Sebuah destinasi seharusnya bisa menjadi semacam area penggerak bagi daerah-daerah lain untuk ikut berkembang. Kegiatan ekonomi yang terjadi di destinasi bisa dirasakan pula oleh daerah lain yang tercakup dalam area industri pariwisata. Daerah transit sebenarnya adalah daerah yang cukup strategis untuk bisa berperan dalam industri pariwisata. Singapura adalah contoh terbaik. Dulu Singapura merupakan daerah transit bagi wisatawan dan pebisnis yang akan mengunjungi Indonesia dan Australia. Kemudian, negara tersebut dengan upayanya yang inovatif, seperti sistem pajak yang lebih murah, birokrasi yang mudah, keamanan yang tinggi, dan pusat perbelanjaan yang modern dengan harga terjangkau, akhirnya menjadikan Singapura sebagai daerah wisata belanja dan bisnis yang paling disukai. Saat ini, Singapura menjadi negara peringkat pertama di Asia Tenggara dengan jumlah kunjungan wisatawan terbanyak. Padahal negara tersebut hanya kawasan kecil dengan sumber daya wisata yang terbatas. Hal yang sama pernah terjadi pada Cianjur. Sebelum jalan tol Cipularang dioperasikan, setiap wisatawan yang akan ke Bandung selalu melewati kota ini. Cianjur bisa memposisikan dirinya sebagai daerah transit yang disukai wisatawan dengan produk unggulan manisan buah. Kita bisa menyaksikan bagaimana wisatawan yang akan pergi ke Bandung selalu mampir ke Cianjur untuk membeli manisan sebagai oleh-oleh. Namun, sejak dibukanya jalan tol Cipularang, banyak industri manisan gulung tikar karena kekurangan pembeli. Cianjur masih belum bisa menjadi daerah tujuan akhir wisatawan walaupun pernah menjadi daerah transit yang cukup berhasil.

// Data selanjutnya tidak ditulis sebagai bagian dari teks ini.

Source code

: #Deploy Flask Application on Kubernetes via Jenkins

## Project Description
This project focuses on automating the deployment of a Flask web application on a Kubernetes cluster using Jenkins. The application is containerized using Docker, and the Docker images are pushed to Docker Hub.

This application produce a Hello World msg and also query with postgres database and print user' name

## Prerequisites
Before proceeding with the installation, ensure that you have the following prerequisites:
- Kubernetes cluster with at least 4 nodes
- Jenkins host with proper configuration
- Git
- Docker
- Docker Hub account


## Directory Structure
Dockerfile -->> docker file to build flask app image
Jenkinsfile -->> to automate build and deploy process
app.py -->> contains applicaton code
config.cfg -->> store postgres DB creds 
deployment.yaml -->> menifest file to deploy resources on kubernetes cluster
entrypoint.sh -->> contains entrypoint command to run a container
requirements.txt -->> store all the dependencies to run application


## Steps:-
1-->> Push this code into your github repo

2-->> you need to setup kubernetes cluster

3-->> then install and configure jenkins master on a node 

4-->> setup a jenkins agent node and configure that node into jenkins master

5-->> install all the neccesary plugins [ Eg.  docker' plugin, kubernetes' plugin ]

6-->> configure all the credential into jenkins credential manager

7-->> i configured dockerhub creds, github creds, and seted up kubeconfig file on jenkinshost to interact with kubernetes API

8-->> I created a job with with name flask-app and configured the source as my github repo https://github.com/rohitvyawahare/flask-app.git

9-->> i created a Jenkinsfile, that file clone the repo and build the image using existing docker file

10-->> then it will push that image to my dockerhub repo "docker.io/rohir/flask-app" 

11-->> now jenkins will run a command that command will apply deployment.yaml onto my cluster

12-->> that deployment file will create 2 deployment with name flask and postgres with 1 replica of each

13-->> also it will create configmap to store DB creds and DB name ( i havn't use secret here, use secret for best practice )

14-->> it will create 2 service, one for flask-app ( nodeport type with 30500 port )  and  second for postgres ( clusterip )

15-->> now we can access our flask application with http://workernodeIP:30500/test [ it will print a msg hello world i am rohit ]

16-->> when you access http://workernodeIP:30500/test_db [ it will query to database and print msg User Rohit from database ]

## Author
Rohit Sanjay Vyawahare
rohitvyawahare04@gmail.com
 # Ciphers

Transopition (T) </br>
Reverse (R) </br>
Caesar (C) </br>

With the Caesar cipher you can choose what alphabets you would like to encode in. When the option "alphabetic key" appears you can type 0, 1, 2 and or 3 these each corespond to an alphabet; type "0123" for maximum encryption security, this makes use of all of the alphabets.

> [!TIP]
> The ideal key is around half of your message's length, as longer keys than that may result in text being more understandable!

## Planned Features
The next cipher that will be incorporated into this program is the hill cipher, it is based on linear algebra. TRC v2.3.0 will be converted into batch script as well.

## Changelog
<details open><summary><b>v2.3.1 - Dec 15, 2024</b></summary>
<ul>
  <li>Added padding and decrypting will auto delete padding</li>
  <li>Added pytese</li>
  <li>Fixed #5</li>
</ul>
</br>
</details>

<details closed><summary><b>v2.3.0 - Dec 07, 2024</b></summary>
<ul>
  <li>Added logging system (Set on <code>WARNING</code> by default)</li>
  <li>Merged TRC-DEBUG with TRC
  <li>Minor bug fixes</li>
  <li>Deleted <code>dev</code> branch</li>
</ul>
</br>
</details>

Melihat potensi pariwisata di Indonesia dengan destinasi-destinasi unggulan, seperti Bali, Yogyakarta, Malang, Danau Toba, Gunung Bromo, Candi Borobudur, Pantai Pangandaran, Danau Kelimutu, Pulau Komodo, Wakatobi, dan lainnya, tentu di sanalah juga terdapat banyak daerah transit. Sebagian bisa berkembang dengan baik, namun lebih banyak lagi yang masih belum berbuat apa-apa. Untuk menjadi daerah transit yang disukai wisatawan memang membutuhkan perencanaan dan pengelolaan yang baik dengan melibatkan partisipasi dari pemerintah, swasta, dan masyarakat secara kolaboratif dan integratif. Perencanaan juga harus mempertimbangkan potensi dan sumberdaya dari daerah tersebut. Kebanyakan daerah transit memang bermain di area produk pariwisata yang berupa cinderamata atau produk makanan dan minuman, namun jika sebuah daerah transit juga mempunyai atraksi pariwisata alam yang unik, ini adalah keunggulan kompetitif yang layak untuk dikembangkan. Kadang tidak semua kebutuhan dan keinginan wisatawan bisa terpenuhi di destinasi, peluang inilah yang bisa dimanfaatkan oleh daerah transit untuk ikut bermain dalam industri pariwisata. Sebuah produk unggulan yang unik dan inovatif adalah solusi terbaik untuk mengembangkan daerah transit.